About this exercise
The records below are to be restated word for word, with their images omitted.

Document images with source code

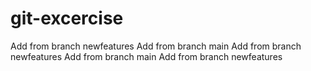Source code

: # git-excercise
Add from branch newfeatures
Add from branch main
Add from branch newfeatures
Add from branch main
Add from branch newfeatures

Solution
Source code

: # git-excercise
Add from branch newfeatures
Add from branch main
Add from branch newfeatures
Add from branch main
Add from branch newfeatures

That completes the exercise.